Christopher Fuchs said or wrote:
[The problem is] the imagery that usually lies behind the phrase "everything is made of."[3]
So again, I'm going into all this because I'm really interested in the ideas that influence and limit us, and direct and shape our experience, both meditatively but also our life experience. So Fuchs writes, "[The problem is] the imagery that usually lies behind the phrase 'everything is made of.'" He cites William James, the philosopher and psychologist, "called it" -- this problem -- "the great original sin of the rationalistic mind."

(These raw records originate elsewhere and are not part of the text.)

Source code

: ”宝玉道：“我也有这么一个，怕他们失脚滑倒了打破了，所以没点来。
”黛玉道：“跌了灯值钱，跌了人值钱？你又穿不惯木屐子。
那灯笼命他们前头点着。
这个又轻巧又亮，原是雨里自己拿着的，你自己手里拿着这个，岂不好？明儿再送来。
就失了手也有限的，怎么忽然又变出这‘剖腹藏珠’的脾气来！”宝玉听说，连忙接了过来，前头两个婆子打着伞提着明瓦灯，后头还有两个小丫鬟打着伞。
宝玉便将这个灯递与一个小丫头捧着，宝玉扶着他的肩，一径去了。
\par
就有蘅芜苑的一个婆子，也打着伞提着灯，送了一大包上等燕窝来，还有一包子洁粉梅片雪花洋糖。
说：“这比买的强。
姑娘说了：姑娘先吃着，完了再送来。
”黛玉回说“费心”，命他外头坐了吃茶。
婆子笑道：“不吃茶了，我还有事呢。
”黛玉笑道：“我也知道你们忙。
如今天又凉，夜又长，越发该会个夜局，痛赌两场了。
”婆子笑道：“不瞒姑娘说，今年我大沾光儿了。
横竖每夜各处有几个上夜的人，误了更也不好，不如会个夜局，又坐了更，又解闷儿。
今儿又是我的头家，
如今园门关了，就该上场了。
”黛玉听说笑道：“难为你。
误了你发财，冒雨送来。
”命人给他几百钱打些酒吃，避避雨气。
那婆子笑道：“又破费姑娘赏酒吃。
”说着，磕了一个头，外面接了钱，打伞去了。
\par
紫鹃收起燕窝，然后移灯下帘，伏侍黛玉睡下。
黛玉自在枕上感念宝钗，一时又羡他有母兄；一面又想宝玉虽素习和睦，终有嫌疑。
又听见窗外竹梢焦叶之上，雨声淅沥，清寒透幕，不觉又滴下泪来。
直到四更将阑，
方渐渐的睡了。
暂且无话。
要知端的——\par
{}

And then he quotes William James, and it's from William James's book, The Meaning of Truth. This is William James now. He says:
Let me give the name of 'vicious abstractionism' to a way of using concepts which may be thus described: We conceive a concrete situation by singling out some salient or important feature in it and classing it under that; then, instead of adding to its previous characters all the positive consequences which the new way of conceiving it may bring, we proceed to use our concept privatively [or singularly]; reducing the originally rich phenomenon to the naked suggestions of that name abstractly taken, treating it as a case of 'nothing but' that concept [that's the key point, 'nothing but' that concept] and acting as if all the other characters from out of which the concept is abstracted were expunged.
Abstraction, functioning in this way, becomes a means of arrest far more than a means of advance in thought. [It's stopping something. It's limiting something.] It mutilates things [he continues]; it creates difficulties and finds impossibilities; and more than half the trouble that metaphysicians and logicians [I would say human beings, scientists, Buddhists, Dharma practitioners, whatever] give themselves over the paradoxes and dialectic puzzles of the universe, may, I am convinced, be traced to this relatively simple source. The viciously privative [I think the word 'singular' would be better, the viciously singular] employment of abstract characters and class names is, I am persuaded, one of the great original sins of the rationalistic mind.[4]
In other words -- and this is really key -- Feynman says the key thing is everything is made of atoms, and then what creeps in for us is, as that view, and that view that emerged with the Scientific Revolution really gained hold, then the fundamental view, the fundamental take on what is real, what's real? An atom is real. Or he could have said a subatomic particle is real, getting more, quote, 'fundamental.' I think what he means is, if you think everything is made of atoms, then you say, "What is an atom?", and you'll get beyond what we nowadays call an 'atom' to the fundamental particles. "Everything is made of fundamental particles" is probably what he wants to say. And then what creeps in as a kind of axiomatic dogma of our present culture is that becomes a dominant view: everything is really only made of the meaningless movement and combination of material particles.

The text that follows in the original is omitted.